Stored data entries
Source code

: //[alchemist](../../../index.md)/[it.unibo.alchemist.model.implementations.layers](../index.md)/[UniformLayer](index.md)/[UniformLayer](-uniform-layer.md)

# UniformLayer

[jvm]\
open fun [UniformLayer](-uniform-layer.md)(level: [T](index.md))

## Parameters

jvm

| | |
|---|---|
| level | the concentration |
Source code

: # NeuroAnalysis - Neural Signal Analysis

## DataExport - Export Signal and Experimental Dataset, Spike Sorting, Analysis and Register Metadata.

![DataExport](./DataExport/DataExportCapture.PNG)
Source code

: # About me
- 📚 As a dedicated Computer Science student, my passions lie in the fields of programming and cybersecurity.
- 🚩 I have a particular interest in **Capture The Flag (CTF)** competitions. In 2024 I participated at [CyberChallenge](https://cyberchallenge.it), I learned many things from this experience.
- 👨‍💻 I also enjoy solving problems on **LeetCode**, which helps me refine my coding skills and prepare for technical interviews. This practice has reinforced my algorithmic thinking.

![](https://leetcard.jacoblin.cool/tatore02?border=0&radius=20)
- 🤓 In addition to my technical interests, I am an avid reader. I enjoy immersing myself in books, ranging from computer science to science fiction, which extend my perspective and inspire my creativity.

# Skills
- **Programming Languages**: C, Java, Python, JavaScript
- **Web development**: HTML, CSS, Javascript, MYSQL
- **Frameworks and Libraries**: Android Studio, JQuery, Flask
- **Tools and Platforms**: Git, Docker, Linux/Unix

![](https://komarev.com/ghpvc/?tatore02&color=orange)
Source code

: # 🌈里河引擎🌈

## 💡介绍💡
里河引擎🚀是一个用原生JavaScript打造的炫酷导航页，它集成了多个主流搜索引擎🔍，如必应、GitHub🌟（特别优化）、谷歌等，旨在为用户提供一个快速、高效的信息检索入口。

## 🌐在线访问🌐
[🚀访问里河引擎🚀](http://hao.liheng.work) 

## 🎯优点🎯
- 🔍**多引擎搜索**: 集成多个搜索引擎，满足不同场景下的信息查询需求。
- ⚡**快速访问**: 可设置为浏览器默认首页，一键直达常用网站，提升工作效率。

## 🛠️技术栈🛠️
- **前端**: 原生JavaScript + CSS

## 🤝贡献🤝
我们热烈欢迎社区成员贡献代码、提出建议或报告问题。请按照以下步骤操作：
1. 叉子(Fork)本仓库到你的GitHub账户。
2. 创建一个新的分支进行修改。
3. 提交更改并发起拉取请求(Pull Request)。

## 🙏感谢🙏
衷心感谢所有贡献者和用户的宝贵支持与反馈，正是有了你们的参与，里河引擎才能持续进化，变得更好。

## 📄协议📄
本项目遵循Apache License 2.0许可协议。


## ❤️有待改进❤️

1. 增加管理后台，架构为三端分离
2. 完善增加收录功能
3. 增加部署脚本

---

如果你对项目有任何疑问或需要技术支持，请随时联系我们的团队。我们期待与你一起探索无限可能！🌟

- Your goal
Read through the entries above and copy each line that has the string "level" in it.

- Answer box
open fun [UniformLayer](-uniform-layer.md)(level: [T](index.md))
| level | the concentration |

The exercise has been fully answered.